Data for this task: Begin

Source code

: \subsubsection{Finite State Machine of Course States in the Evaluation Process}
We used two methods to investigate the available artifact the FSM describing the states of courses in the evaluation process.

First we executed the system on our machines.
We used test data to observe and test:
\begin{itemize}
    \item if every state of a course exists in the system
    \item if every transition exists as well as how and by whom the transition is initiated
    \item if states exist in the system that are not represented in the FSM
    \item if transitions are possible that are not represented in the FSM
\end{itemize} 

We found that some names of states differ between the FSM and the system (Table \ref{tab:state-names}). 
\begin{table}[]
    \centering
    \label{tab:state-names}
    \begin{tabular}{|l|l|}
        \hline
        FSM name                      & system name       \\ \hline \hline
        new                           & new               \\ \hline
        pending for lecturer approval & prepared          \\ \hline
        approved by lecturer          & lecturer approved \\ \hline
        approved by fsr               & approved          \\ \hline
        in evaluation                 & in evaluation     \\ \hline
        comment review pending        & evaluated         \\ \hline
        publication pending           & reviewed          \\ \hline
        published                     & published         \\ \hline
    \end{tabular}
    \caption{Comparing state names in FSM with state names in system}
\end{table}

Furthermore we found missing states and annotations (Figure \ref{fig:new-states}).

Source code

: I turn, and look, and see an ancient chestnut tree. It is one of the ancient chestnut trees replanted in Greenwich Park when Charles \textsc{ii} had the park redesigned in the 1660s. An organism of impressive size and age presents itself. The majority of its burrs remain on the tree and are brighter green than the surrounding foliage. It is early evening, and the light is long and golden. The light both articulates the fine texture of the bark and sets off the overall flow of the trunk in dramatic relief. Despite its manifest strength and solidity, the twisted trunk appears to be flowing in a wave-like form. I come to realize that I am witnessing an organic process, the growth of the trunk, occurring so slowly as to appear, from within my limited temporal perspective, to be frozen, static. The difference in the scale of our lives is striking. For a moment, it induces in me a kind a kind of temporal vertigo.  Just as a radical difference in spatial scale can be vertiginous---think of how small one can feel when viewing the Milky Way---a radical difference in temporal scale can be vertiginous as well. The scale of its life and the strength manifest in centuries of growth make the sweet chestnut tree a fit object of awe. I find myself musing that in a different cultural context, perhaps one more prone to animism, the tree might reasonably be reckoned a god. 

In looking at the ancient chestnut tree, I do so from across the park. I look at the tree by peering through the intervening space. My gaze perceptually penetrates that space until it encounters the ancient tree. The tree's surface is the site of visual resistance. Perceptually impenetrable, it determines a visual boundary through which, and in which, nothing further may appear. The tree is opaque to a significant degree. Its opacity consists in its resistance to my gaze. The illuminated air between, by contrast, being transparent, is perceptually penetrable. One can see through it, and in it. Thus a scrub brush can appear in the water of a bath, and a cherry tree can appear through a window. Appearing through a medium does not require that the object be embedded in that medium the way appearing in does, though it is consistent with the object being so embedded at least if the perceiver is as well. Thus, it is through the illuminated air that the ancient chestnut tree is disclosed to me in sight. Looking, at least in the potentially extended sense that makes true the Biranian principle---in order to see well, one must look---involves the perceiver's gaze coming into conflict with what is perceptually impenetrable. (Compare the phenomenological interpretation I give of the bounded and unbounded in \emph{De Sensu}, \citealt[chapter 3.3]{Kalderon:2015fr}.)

Data for this task: End

§ **Problem details**
Each record above, in full: retype it verbatim.

§ **Result for this task**
Source code

: \subsubsection{Finite State Machine of Course States in the Evaluation Process}
We used two methods to investigate the available artifact the FSM describing the states of courses in the evaluation process.

First we executed the system on our machines.
We used test data to observe and test:
\begin{itemize}
    \item if every state of a course exists in the system
    \item if every transition exists as well as how and by whom the transition is initiated
    \item if states exist in the system that are not represented in the FSM
    \item if transitions are possible that are not represented in the FSM
\end{itemize} 

We found that some names of states differ between the FSM and the system (Table \ref{tab:state-names}). 
\begin{table}[]
    \centering
    \label{tab:state-names}
    \begin{tabular}{|l|l|}
        \hline
        FSM name                      & system name       \\ \hline \hline
        new                           & new               \\ \hline
        pending for lecturer approval & prepared          \\ \hline
        approved by lecturer          & lecturer approved \\ \hline
        approved by fsr               & approved          \\ \hline
        in evaluation                 & in evaluation     \\ \hline
        comment review pending        & evaluated         \\ \hline
        publication pending           & reviewed          \\ \hline
        published                     & published         \\ \hline
    \end{tabular}
    \caption{Comparing state names in FSM with state names in system}
\end{table}

Furthermore we found missing states and annotations (Figure \ref{fig:new-states}).

Source code

: I turn, and look, and see an ancient chestnut tree. It is one of the ancient chestnut trees replanted in Greenwich Park when Charles \textsc{ii} had the park redesigned in the 1660s. An organism of impressive size and age presents itself. The majority of its burrs remain on the tree and are brighter green than the surrounding foliage. It is early evening, and the light is long and golden. The light both articulates the fine texture of the bark and sets off the overall flow of the trunk in dramatic relief. Despite its manifest strength and solidity, the twisted trunk appears to be flowing in a wave-like form. I come to realize that I am witnessing an organic process, the growth of the trunk, occurring so slowly as to appear, from within my limited temporal perspective, to be frozen, static. The difference in the scale of our lives is striking. For a moment, it induces in me a kind a kind of temporal vertigo.  Just as a radical difference in spatial scale can be vertiginous---think of how small one can feel when viewing the Milky Way---a radical difference in temporal scale can be vertiginous as well. The scale of its life and the strength manifest in centuries of growth make the sweet chestnut tree a fit object of awe. I find myself musing that in a different cultural context, perhaps one more prone to animism, the tree might reasonably be reckoned a god. 

In looking at the ancient chestnut tree, I do so from across the park. I look at the tree by peering through the intervening space. My gaze perceptually penetrates that space until it encounters the ancient tree. The tree's surface is the site of visual resistance. Perceptually impenetrable, it determines a visual boundary through which, and in which, nothing further may appear. The tree is opaque to a significant degree. Its opacity consists in its resistance to my gaze. The illuminated air between, by contrast, being transparent, is perceptually penetrable. One can see through it, and in it. Thus a scrub brush can appear in the water of a bath, and a cherry tree can appear through a window. Appearing through a medium does not require that the object be embedded in that medium the way appearing in does, though it is consistent with the object being so embedded at least if the perceiver is as well. Thus, it is through the illuminated air that the ancient chestnut tree is disclosed to me in sight. Looking, at least in the potentially extended sense that makes true the Biranian principle---in order to see well, one must look---involves the perceiver's gaze coming into conflict with what is perceptually impenetrable. (Compare the phenomenological interpretation I give of the bounded and unbounded in \emph{De Sensu}, \citealt[chapter 3.3]{Kalderon:2015fr}.)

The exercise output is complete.